▶ Exercise details
Find and return every line of the data that contains the word "whether".
*** Material for this task ***
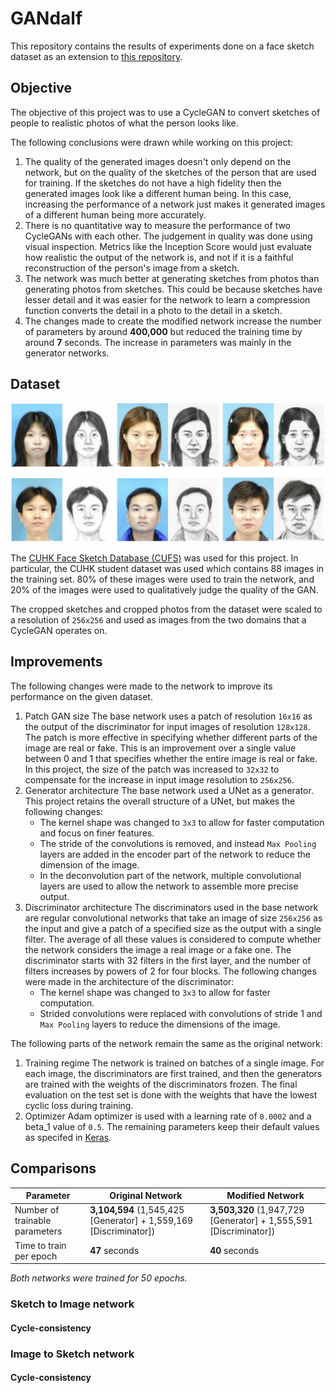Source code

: # GANdalf

This repository contains the results of experiments done on a face sketch dataset as an extension to [this repository](https://github.com/sungnam0/Face-Aging-with-CycleGAN).



## Objective

The objective of this project was to use a CycleGAN to convert sketches of people to realistic photos of what the person looks like.

The following conclusions were drawn while working on this project:

1. The quality of the generated images doesn't only depend on the network, but on the quality of the sketches of the person that are used for training. If the sketches do not have a high fidelity then the generated images look like a different human being. In this case, increasing the performance of a network just makes it generated images of a different human being more accurately.
2. There is no quantitative way to measure the performance of two CycleGANs with each other. The judgement in quality was done using visual inspection. Metrics like the Inception Score would just evaluate how realistic the output of the network is, and not if it is a faithful reconstruction of the person's image from a sketch.
3. The network was much better at generating sketches from photos than generating photos from sketches. This could be because sketches have lesser detail and it was easier for the network to learn a compression function converts the detail in a photo to the detail in a sketch.
4. The changes made to create the modified network increase the number of parameters by around **400,000** but reduced the training time by around **7** seconds. The increase in parameters was mainly in the generator networks.



## Dataset

![](images/faces.png)

The [CUHK Face Sketch Database (CUFS)](http://mmlab.ie.cuhk.edu.hk/archive/facesketch.html) was used for this project. In particular, the CUHK student dataset was used which contains 88 images in the training set. 80% of these images were used to train the network, and 20% of the images were used to qualitatively judge the quality of the GAN.

The cropped sketches and cropped photos from the dataset were scaled to a resolution of `256x256` and used as images from the two domains that a CycleGAN operates on.



## Improvements

The following changes were made to the network to improve its performance on the given dataset.

1. Patch GAN size
   The base network uses a patch of resolution `16x16` as the output of the discriminator for input images of resolution `128x128`. The patch is more effective in specifying whether different parts of the image are real or fake. This is an improvement over a single value between 0 and 1 that specifies whether the entire image is real or fake.
   In this project, the size of the patch was increased to `32x32` to compensate for the increase in input image resolution to `256x256`.
2. Generator architecture
   The base network used a UNet as a generator. This project retains the overall structure of a UNet, but makes the following changes:
   - The kernel shape was changed to `3x3` to allow for faster computation and focus on finer features.
   - The stride of the convolutions is removed, and instead `Max Pooling` layers are added in the encoder part of the network to reduce the dimension of the image.
   - In the deconvolution part of the network, multiple convolutional layers are used to allow the network to assemble more precise output.
3. Discriminator architecture
   The discriminators used in the base network are regular convolutional networks that take an image of size `256x256` as the input and give a patch of a specified size as the output with a single filter. The average of all these values is considered to compute whether the network considers the image a real image or a fake one. The discriminator starts with 32 filters in the first layer, and the number of filters increases by powers of 2 for four blocks.
   The following changes were made in the architecture of the discriminator:
   - The kernel shape was changed to `3x3` to allow for faster computation.
   - Strided convolutions were replaced with convolutions of stride 1 and `Max Pooling` layers to reduce the dimensions of the image.



The following parts of the network remain the same as the original network:

1. Training regime
   The network is trained on batches of a single image. For each image, the discriminators are first trained, and then the generators are trained with the weights of the discriminators frozen.
   The final evaluation on the test set is done with the weights that have the lowest cyclic loss during training.
2. Optimizer
   Adam optimizer is used with a learning rate of `0.0002` and a beta_1 value of `0.5`. The remaining parameters keep their default values as specifed in [Keras](https://keras.io/optimizers/).



## Comparisons

| Parameter                      | Original Network                                             | Modified Network                                             |
| ------------------------------ | ------------------------------------------------------------ | ------------------------------------------------------------ |
| Number of trainable parameters | **3,104,594** (1,545,425 [Generator] + 1,559,169 [Discriminator]) | **3,503,320** (1,947,729 [Generator] + 1,555,591 [Discriminator]) |
| Time to train per epoch        | **47** seconds                                               | **40** seconds                                               |

*Both networks were trained for 50 epochs.*

### Sketch to Image network



#### Cycle-consistency





### Image to Sketch network



#### Cycle-consistency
***
▶ Written reply
   The base network uses a patch of resolution `16x16` as the output of the discriminator for input images of resolution `128x128`. The patch is more effective in specifying whether different parts of the image are real or fake. This is an improvement over a single value between 0 and 1 that specifies whether the entire image is real or fake.
   The discriminators used in the base network are regular convolutional networks that take an image of size `256x256` as the input and give a patch of a specified size as the output with a single filter. The average of all these values is considered to compute whether the network considers the image a real image or a fake one. The discriminator starts with 32 filters in the first layer, and the number of filters increases by powers of 2 for four blocks.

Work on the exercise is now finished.